RECORD SET Block Start

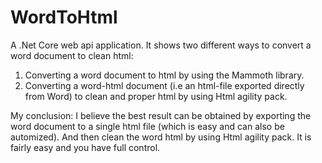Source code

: # WordToHtml

A .Net Core web api application. It shows two different ways to convert a word document to clean html:

1. Converting a word document to html by using the Mammoth library.
2. Converting a word-html document (i.e an html-file exported directly from Word) to clean and proper html by using Html agility pack.

My conclusion:
I believe the best result can be obtained by exporting the word document to a single html file (which is easy and can also be automized). And then clean the word html by using Html agility pack. It is fairly easy and you have full control.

RECORD SET Block End

» EXERCISE INSTRUCTIONS
Report every line of the records that contains the word "pack".

» REPLY
2. Converting a word-html document (i.e an html-file exported directly from Word) to clean and proper html by using Html agility pack.
I believe the best result can be obtained by exporting the word document to a single html file (which is easy and can also be automized). And then clean the word html by using Html agility pack. It is fairly easy and you have full control.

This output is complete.